Task brief:
For each line of the data that includes the word "Isaac", copy the line.

—————

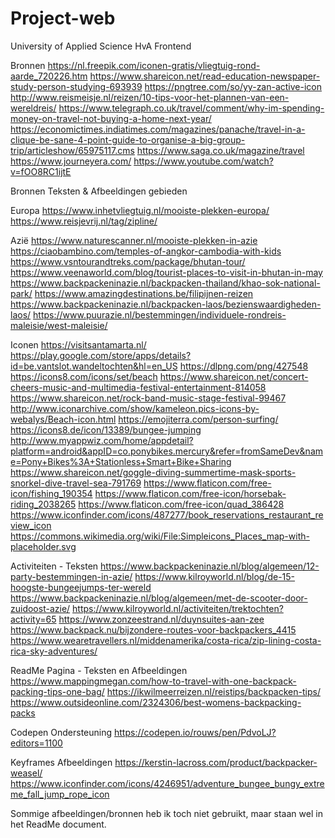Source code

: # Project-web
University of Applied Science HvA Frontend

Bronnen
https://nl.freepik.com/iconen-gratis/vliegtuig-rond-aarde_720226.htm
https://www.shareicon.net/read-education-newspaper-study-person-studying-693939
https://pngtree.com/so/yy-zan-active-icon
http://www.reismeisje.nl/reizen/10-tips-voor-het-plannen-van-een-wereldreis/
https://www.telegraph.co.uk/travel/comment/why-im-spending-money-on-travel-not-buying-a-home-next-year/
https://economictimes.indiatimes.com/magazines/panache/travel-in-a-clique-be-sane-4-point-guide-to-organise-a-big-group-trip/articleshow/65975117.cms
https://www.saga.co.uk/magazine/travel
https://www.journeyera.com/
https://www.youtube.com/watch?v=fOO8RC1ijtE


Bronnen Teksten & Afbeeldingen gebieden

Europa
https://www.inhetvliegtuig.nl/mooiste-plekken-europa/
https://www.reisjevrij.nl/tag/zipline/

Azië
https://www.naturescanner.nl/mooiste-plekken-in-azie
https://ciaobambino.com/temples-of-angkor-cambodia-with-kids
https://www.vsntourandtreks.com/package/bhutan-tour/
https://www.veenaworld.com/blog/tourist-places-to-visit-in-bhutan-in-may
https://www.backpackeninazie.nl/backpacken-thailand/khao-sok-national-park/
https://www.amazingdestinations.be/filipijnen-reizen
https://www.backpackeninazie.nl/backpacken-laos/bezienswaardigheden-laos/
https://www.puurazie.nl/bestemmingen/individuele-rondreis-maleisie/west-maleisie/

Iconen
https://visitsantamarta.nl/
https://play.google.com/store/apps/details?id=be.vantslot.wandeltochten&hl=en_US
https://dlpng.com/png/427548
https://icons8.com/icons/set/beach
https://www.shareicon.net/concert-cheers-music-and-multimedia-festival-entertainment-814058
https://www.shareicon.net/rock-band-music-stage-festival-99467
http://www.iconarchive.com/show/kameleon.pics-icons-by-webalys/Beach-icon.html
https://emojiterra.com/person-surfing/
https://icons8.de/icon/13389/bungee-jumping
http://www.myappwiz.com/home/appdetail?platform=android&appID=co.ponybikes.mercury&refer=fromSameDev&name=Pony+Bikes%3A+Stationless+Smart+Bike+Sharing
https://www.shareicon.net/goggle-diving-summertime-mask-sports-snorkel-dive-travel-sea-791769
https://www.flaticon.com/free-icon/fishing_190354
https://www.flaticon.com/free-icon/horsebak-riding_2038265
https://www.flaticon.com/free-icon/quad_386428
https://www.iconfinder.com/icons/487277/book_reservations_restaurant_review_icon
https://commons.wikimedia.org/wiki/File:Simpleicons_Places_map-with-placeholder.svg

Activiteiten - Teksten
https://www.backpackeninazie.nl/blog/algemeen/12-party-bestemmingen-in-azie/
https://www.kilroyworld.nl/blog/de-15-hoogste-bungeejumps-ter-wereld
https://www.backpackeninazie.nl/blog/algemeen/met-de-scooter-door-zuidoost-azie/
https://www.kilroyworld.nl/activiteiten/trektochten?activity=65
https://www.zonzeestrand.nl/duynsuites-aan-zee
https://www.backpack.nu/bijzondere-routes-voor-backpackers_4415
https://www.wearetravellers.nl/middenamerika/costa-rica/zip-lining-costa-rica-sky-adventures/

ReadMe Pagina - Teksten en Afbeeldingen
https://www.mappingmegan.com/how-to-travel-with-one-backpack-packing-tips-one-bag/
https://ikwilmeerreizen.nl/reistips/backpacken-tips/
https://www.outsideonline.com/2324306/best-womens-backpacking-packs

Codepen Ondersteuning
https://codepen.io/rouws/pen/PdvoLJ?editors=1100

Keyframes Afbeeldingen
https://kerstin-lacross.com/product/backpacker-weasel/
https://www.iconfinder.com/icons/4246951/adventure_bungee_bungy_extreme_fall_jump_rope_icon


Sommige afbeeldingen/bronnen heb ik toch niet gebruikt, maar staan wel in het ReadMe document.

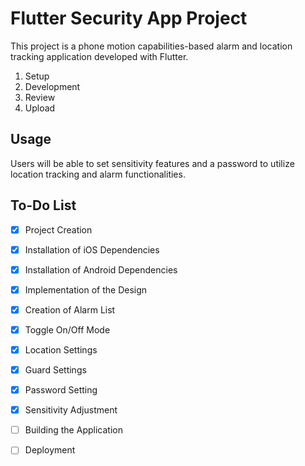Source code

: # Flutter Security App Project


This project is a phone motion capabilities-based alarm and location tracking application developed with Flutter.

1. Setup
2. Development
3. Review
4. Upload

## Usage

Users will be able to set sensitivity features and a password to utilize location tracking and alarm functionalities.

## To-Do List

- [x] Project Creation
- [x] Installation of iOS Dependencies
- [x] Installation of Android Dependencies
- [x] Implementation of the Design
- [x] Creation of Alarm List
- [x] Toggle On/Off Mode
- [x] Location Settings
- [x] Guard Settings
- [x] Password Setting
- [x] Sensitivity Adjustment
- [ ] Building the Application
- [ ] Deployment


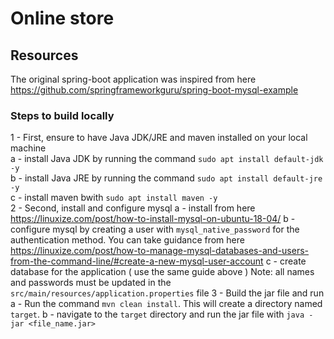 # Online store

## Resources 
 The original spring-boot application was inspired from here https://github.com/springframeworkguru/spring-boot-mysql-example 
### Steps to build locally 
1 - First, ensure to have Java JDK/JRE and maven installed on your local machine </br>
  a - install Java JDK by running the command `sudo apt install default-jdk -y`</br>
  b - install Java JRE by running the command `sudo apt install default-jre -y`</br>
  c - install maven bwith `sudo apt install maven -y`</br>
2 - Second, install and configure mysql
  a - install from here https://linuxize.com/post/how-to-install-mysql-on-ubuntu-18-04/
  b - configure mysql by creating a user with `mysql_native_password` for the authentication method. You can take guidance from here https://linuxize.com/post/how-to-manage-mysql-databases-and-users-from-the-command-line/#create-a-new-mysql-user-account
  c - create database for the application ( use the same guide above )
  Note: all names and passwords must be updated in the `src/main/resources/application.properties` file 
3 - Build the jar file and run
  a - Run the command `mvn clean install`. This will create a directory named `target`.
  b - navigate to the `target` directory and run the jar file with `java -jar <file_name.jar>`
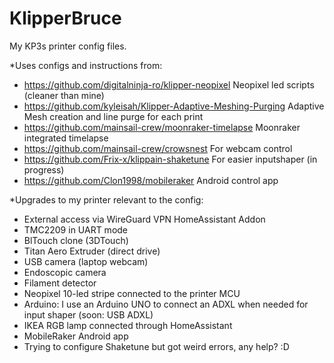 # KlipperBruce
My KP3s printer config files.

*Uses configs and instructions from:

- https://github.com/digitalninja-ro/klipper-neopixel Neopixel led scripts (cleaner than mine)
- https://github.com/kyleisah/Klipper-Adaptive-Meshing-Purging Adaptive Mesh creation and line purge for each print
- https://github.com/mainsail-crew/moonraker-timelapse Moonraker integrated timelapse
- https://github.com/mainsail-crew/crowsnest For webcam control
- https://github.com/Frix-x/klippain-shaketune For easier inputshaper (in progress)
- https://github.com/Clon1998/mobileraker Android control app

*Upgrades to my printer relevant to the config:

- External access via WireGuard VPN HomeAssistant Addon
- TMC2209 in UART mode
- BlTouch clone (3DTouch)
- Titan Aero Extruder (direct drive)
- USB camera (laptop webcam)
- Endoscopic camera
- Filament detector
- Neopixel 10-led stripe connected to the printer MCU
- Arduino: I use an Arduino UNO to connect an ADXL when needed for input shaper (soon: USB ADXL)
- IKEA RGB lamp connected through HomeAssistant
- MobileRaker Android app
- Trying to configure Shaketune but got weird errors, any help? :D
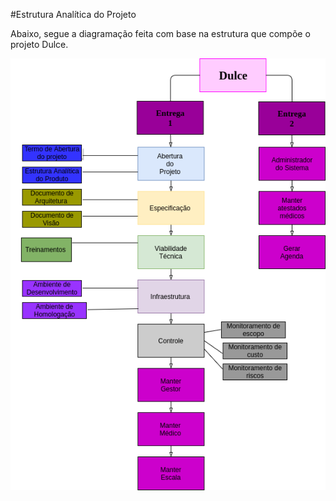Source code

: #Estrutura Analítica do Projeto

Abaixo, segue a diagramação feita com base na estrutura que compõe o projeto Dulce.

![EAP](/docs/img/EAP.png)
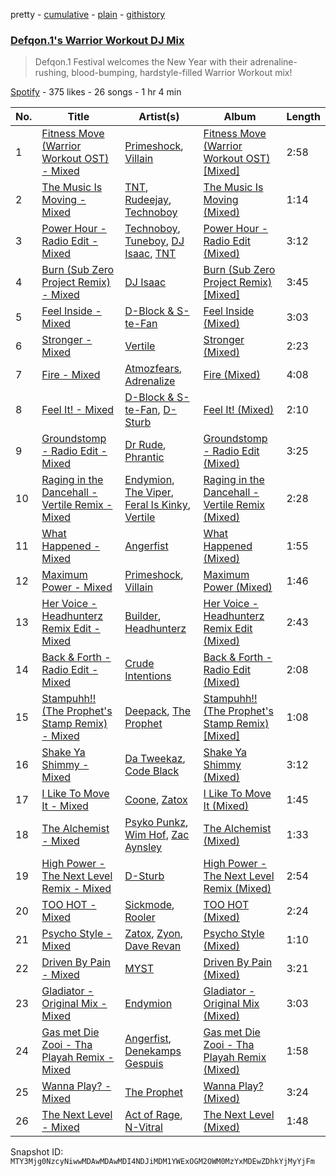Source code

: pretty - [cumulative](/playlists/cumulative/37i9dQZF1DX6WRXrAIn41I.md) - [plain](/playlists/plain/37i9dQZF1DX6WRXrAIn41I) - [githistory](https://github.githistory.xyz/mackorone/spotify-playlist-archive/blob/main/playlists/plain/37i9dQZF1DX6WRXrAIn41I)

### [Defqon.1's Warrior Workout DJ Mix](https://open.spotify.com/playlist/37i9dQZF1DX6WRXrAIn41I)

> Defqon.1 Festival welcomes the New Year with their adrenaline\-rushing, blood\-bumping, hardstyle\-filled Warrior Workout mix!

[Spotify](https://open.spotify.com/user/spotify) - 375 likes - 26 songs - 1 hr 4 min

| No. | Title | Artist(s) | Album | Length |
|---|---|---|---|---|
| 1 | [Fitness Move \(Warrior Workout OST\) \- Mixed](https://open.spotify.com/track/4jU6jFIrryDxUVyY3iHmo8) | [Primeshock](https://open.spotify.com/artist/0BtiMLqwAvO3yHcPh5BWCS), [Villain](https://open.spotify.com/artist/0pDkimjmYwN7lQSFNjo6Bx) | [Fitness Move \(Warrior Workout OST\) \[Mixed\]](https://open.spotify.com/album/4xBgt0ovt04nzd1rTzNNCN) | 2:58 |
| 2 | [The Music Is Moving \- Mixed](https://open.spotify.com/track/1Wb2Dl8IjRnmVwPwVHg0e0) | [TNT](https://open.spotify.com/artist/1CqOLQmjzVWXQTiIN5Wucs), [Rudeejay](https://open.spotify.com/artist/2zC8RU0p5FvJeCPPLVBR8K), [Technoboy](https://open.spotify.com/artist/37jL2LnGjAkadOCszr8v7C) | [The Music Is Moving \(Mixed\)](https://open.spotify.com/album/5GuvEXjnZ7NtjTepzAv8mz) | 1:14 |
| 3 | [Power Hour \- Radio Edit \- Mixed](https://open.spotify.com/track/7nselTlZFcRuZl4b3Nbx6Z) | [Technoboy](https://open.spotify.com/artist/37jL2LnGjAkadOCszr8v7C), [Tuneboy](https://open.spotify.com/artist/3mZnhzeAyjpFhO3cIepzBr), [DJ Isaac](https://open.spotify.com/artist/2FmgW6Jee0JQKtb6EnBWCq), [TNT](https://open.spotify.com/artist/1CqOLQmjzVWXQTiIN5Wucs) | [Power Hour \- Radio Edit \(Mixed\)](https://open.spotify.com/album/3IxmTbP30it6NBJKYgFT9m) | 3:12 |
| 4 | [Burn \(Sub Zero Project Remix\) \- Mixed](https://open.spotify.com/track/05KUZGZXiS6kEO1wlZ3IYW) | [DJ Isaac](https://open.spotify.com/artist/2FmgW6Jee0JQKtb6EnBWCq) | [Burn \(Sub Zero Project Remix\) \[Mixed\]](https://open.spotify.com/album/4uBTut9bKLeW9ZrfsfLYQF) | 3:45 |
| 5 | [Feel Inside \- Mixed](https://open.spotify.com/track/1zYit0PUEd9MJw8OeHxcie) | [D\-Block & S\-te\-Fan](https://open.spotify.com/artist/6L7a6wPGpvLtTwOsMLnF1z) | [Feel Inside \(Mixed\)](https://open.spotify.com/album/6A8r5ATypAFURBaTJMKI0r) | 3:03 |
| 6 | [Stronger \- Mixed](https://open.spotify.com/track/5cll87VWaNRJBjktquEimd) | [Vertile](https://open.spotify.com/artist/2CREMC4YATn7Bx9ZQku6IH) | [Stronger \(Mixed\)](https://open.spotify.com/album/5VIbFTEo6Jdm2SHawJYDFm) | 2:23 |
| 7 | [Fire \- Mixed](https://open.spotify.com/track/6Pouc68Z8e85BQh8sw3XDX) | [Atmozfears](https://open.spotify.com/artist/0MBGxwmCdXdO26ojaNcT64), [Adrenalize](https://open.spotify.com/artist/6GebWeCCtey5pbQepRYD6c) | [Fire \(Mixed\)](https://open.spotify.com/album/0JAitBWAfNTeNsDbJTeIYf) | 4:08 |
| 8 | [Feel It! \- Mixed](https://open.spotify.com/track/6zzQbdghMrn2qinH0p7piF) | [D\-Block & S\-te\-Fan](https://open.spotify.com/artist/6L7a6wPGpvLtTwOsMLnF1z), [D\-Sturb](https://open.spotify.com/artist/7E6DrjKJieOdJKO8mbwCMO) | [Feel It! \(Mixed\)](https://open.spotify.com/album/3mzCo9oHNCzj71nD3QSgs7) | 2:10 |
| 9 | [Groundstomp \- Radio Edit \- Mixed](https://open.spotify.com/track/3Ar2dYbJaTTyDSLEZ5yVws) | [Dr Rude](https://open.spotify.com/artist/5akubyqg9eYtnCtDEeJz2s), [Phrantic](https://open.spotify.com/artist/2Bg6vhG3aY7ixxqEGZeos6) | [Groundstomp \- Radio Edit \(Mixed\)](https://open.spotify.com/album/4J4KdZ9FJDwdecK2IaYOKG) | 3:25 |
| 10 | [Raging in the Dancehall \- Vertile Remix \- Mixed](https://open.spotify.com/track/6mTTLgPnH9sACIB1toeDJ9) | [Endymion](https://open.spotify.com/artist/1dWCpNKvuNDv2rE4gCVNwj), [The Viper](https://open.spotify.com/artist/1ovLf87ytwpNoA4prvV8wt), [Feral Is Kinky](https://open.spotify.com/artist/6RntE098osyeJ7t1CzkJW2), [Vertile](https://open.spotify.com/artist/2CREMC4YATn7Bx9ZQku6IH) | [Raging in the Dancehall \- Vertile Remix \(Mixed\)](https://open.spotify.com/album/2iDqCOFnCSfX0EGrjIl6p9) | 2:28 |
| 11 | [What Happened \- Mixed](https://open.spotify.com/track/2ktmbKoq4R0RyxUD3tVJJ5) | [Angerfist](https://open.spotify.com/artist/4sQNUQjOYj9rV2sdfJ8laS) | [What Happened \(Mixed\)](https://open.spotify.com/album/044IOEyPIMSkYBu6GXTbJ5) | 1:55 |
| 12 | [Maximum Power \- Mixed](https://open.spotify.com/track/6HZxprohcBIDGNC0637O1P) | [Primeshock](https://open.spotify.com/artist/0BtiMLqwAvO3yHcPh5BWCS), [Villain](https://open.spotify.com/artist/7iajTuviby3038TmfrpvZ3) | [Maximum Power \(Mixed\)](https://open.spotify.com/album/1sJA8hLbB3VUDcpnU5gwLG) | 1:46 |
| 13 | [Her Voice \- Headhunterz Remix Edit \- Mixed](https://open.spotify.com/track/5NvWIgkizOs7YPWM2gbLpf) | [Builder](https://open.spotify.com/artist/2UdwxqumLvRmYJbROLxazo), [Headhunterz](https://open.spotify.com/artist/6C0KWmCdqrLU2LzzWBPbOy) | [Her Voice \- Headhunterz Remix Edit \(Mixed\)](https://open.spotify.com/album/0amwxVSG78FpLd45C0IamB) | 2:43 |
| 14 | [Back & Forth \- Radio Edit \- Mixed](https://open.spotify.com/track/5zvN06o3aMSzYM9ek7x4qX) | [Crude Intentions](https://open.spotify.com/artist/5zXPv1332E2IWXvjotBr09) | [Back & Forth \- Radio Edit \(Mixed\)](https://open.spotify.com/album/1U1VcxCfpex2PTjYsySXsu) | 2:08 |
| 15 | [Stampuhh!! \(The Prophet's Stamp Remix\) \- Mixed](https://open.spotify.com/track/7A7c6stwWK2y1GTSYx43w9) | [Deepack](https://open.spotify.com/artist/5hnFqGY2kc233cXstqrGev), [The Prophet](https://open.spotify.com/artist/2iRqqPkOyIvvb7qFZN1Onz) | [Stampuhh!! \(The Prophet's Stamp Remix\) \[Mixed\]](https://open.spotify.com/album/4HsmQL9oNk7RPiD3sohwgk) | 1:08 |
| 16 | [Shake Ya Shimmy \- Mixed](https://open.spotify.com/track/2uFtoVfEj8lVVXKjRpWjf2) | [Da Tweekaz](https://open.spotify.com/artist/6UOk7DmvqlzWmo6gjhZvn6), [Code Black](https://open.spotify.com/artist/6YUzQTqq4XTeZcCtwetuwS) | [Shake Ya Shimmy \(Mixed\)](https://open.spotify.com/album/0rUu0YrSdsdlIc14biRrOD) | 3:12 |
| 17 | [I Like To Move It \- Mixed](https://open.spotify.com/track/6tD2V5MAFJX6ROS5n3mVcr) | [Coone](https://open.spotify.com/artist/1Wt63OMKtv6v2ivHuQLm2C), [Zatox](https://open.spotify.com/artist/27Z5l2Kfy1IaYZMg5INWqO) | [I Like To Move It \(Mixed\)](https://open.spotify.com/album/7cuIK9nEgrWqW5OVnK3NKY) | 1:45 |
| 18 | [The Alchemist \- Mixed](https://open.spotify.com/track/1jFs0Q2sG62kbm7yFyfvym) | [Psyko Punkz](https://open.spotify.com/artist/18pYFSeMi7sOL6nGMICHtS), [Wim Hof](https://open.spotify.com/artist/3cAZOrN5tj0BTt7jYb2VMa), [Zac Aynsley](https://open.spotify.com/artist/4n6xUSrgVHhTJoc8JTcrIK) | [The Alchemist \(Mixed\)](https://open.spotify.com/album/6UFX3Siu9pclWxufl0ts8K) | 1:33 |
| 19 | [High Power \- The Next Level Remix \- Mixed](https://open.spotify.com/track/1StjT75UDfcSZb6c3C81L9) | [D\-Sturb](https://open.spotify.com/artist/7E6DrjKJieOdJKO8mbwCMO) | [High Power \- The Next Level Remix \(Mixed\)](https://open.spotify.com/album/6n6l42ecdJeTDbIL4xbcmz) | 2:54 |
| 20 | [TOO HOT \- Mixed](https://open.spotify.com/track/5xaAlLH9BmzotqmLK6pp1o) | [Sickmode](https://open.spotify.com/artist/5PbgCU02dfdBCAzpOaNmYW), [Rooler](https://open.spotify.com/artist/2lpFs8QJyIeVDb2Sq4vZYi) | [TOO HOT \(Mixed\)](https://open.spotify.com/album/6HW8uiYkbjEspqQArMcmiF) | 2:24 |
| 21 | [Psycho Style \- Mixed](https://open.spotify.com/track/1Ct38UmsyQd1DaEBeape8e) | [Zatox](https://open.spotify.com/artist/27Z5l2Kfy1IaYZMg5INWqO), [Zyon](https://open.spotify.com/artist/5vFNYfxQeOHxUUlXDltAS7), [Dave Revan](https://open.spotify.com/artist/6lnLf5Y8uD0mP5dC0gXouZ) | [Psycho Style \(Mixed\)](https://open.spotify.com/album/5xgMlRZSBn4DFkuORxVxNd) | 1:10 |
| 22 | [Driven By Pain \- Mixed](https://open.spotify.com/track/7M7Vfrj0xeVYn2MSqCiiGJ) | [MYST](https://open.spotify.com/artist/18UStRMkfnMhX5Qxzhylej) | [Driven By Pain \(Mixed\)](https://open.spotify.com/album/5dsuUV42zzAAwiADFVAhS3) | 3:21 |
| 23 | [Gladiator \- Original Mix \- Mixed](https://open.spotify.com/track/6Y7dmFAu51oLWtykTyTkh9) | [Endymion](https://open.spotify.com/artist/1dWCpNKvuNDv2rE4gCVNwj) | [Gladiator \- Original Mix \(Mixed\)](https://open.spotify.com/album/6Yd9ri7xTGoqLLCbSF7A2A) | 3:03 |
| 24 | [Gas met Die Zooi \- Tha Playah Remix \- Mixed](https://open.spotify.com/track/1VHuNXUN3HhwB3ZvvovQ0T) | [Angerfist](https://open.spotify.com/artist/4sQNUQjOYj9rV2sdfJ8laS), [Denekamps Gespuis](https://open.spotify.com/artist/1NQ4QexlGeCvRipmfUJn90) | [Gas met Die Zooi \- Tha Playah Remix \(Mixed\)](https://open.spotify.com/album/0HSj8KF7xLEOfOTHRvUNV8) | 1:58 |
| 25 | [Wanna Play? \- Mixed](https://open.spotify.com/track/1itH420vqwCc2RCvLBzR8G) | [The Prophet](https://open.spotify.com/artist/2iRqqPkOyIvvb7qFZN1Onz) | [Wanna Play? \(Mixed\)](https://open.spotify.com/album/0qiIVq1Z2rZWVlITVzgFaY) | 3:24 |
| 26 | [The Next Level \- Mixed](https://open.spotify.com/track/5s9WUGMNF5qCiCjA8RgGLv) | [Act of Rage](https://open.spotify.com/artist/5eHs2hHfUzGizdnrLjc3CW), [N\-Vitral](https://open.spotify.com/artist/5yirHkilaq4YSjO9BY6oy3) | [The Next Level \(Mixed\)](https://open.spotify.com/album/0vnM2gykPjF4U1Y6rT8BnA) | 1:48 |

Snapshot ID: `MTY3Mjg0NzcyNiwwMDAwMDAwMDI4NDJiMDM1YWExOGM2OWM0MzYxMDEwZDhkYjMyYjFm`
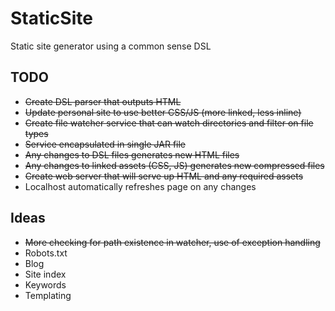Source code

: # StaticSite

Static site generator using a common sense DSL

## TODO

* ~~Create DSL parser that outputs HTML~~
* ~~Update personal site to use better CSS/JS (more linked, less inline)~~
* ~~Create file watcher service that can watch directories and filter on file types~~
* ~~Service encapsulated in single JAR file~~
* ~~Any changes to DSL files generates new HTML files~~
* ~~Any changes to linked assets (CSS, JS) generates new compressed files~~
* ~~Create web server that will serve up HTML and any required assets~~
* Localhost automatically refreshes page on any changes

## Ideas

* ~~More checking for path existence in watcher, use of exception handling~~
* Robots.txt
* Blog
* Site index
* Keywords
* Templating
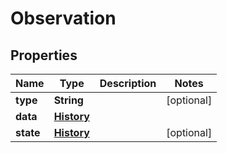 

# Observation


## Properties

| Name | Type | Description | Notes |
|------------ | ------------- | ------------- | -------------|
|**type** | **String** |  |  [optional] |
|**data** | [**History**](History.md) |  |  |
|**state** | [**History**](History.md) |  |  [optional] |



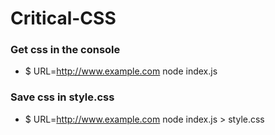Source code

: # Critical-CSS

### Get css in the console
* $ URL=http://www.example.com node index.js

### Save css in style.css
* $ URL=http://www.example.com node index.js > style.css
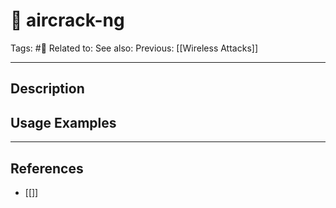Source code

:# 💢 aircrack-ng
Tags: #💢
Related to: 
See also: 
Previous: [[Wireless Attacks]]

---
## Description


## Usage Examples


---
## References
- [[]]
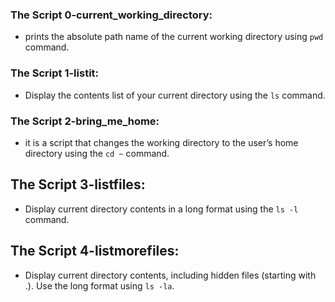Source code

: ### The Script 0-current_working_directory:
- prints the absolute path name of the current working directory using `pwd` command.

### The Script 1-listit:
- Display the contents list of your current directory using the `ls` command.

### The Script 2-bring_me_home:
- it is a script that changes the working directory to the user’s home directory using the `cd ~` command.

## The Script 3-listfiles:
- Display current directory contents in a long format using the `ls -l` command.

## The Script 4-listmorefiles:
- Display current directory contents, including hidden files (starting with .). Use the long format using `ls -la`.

—————

Response area:
| 3 | [Power Hour \- Radio Edit \- Mixed](https://open.spotify.com/track/7nselTlZFcRuZl4b3Nbx6Z) | [Technoboy](https://open.spotify.com/artist/37jL2LnGjAkadOCszr8v7C), [Tuneboy](https://open.spotify.com/artist/3mZnhzeAyjpFhO3cIepzBr), [DJ Isaac](https://open.spotify.com/artist/2FmgW6Jee0JQKtb6EnBWCq), [TNT](https://open.spotify.com/artist/1CqOLQmjzVWXQTiIN5Wucs) | [Power Hour \- Radio Edit \(Mixed\)](https://open.spotify.com/album/3IxmTbP30it6NBJKYgFT9m) | 3:12 |
| 4 | [Burn \(Sub Zero Project Remix\) \- Mixed](https://open.spotify.com/track/05KUZGZXiS6kEO1wlZ3IYW) | [DJ Isaac](https://open.spotify.com/artist/2FmgW6Jee0JQKtb6EnBWCq) | [Burn \(Sub Zero Project Remix\) \[Mixed\]](https://open.spotify.com/album/4uBTut9bKLeW9ZrfsfLYQF) | 3:45 |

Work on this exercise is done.